The dropbox app refuses to use network shares and only supports unencrypted ext4.
Fortunately my home fs is ext4 so I can run the dropbox app using my home directory.
But I was wondering if there was a way to fool it into storing on my network drive.
I tried making a symlink from my network drive to my home directory but it didn’t like that.
Have you tried mounting it?
I don’t know if that would work, simply throwing an idea.
Edit: long ago I used Dropbox and I remember using a symlink to a folder in a local disk. But it wasn’t a network share though.
Edit2: did you see this: https://wiki.archlinux.org/title/Dropbox
The network share is mounted.
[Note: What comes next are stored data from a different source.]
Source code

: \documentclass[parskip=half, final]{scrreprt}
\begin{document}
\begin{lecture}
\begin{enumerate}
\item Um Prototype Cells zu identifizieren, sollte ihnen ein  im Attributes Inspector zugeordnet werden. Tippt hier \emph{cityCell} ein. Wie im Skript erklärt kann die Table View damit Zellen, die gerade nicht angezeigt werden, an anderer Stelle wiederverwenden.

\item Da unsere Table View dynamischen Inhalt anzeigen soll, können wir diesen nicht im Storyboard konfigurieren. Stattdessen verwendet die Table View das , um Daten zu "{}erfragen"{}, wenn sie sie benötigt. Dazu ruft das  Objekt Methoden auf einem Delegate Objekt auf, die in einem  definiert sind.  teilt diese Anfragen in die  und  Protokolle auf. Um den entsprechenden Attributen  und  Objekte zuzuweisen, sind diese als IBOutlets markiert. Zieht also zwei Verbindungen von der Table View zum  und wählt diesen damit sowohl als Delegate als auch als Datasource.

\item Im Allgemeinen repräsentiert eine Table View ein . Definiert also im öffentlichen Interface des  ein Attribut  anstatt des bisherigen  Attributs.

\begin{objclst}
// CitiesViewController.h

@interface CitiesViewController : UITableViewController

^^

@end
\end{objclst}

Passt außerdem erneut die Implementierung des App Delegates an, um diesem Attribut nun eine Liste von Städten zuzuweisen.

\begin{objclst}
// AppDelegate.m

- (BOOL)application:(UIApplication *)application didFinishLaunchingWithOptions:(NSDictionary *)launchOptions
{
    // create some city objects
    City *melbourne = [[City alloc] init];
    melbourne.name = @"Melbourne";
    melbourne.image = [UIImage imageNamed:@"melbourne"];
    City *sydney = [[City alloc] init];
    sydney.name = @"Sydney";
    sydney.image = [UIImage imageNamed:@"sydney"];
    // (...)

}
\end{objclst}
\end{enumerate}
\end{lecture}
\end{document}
The dropbox client detects it as a network share and refuses to use it when I try to use that as my dropbox directory.
Is there any error message?
Yeah, it tells you network shares aren’t supported
I have no problems mounting the NFS share:
192.168.1.153:/mnt/user/MyMedia /MyMedia nfs defaults 0 0
It’s just that the dropbox client checks what the filesystem is that it’s linked to and refuses to work unless it’s unencrypted ext4.
Beginning November 7, 2018, the Dropbox client will only support the Ext4 filesystem on Linux. The news, coming from the Dropbox forums, mentions that the only supported filesystems will be Ext4 for Linux, NTFS for Windows, and HFS+ or APFS for Mac.
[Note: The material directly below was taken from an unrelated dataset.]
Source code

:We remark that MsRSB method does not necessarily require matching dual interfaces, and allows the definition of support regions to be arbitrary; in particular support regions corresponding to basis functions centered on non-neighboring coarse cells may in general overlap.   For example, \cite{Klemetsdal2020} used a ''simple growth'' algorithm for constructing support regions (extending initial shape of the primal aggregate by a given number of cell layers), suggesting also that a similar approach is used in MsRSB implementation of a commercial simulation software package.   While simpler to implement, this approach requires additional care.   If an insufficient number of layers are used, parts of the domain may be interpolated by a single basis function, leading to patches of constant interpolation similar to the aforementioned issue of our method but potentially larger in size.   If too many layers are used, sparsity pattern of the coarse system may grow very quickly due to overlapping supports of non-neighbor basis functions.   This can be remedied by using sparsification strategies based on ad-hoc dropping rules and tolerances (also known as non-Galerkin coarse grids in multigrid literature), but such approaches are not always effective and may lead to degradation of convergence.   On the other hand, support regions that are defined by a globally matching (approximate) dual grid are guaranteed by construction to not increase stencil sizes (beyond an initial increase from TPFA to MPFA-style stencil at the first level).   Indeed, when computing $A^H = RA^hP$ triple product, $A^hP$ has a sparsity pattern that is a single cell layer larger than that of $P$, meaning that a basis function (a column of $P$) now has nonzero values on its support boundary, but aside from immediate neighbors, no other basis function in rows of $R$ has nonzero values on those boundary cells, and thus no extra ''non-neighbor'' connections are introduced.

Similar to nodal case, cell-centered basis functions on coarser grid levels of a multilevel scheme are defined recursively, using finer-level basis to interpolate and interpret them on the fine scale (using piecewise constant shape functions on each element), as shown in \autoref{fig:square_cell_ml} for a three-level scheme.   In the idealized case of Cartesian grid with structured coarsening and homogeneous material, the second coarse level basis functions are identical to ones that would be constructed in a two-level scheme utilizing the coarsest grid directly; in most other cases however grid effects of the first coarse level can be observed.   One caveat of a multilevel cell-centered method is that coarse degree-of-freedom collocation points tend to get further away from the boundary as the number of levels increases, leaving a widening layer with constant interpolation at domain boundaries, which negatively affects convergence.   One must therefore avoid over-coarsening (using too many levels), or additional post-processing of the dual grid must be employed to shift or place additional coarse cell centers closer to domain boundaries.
dropbox-fix2 does not work now, it’s listed as orphaned so I guess it hasn’t kept up with changes in the client.
There was this, which I’ll look into:
It is also possible to create an ext4 formatted sparse file within a non-ext4 filesystem. It can then be mounted to the desired location for the Dropbox folder.
Keep in mind that you’ll be syncing the image file rather than the files contained within it, which may or may not be what you’re wanting to do.
Also, if you’re creating a disk image file then you might also consider encrypting it (e.g. Encfs, Veracrypt, …).
Yeah after figuring out that it would be an image file it seems that it would create more hassle in my workflow than it would solve.